### [TASK DETAILS]
Although pictures appear in the entries below, leave them out and print exactly the lines from the first line through the line containing "(o *UuidpoolUniverseRelationship) HasTags()".

[Dataset entries]
◆ ◆ ◆ ◆ ◆

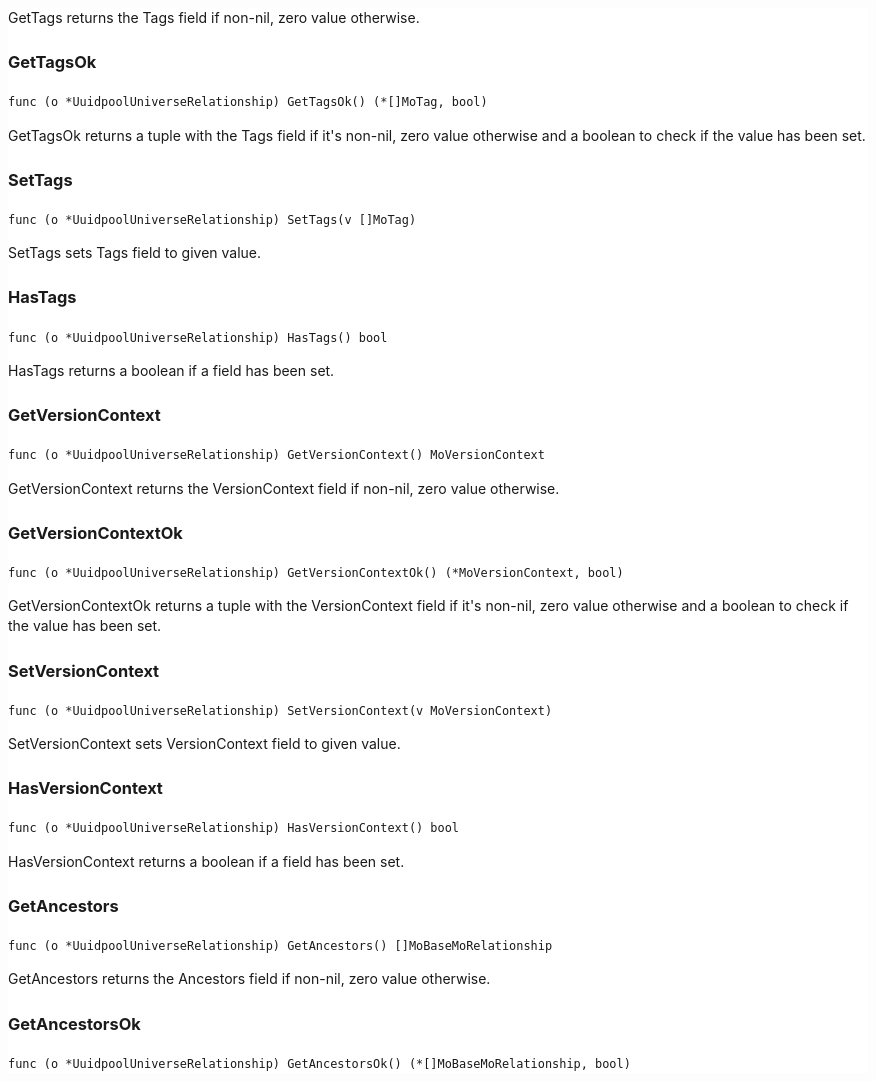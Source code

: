 GetTags returns the Tags field if non-nil, zero value otherwise.

### GetTagsOk

`func (o *UuidpoolUniverseRelationship) GetTagsOk() (*[]MoTag, bool)`

GetTagsOk returns a tuple with the Tags field if it's non-nil, zero value otherwise
and a boolean to check if the value has been set.

### SetTags

`func (o *UuidpoolUniverseRelationship) SetTags(v []MoTag)`

SetTags sets Tags field to given value.

### HasTags

`func (o *UuidpoolUniverseRelationship) HasTags() bool`

HasTags returns a boolean if a field has been set.

### GetVersionContext

`func (o *UuidpoolUniverseRelationship) GetVersionContext() MoVersionContext`

GetVersionContext returns the VersionContext field if non-nil, zero value otherwise.

### GetVersionContextOk

`func (o *UuidpoolUniverseRelationship) GetVersionContextOk() (*MoVersionContext, bool)`

GetVersionContextOk returns a tuple with the VersionContext field if it's non-nil, zero value otherwise
and a boolean to check if the value has been set.

### SetVersionContext

`func (o *UuidpoolUniverseRelationship) SetVersionContext(v MoVersionContext)`

SetVersionContext sets VersionContext field to given value.

### HasVersionContext

`func (o *UuidpoolUniverseRelationship) HasVersionContext() bool`

HasVersionContext returns a boolean if a field has been set.

### GetAncestors

`func (o *UuidpoolUniverseRelationship) GetAncestors() []MoBaseMoRelationship`

GetAncestors returns the Ancestors field if non-nil, zero value otherwise.

### GetAncestorsOk

`func (o *UuidpoolUniverseRelationship) GetAncestorsOk() (*[]MoBaseMoRelationship, bool)`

◆ ◆ ◆ ◆ ◆

### [RESULT BELOW]
Source code

: GetTags returns the Tags field if non-nil, zero value otherwise.

### GetTagsOk

`func (o *UuidpoolUniverseRelationship) GetTagsOk() (*[]MoTag, bool)`

GetTagsOk returns a tuple with the Tags field if it's non-nil, zero value otherwise
and a boolean to check if the value has been set.

### SetTags

`func (o *UuidpoolUniverseRelationship) SetTags(v []MoTag)`

SetTags sets Tags field to given value.

### HasTags

`func (o *UuidpoolUniverseRelationship) HasTags() bool`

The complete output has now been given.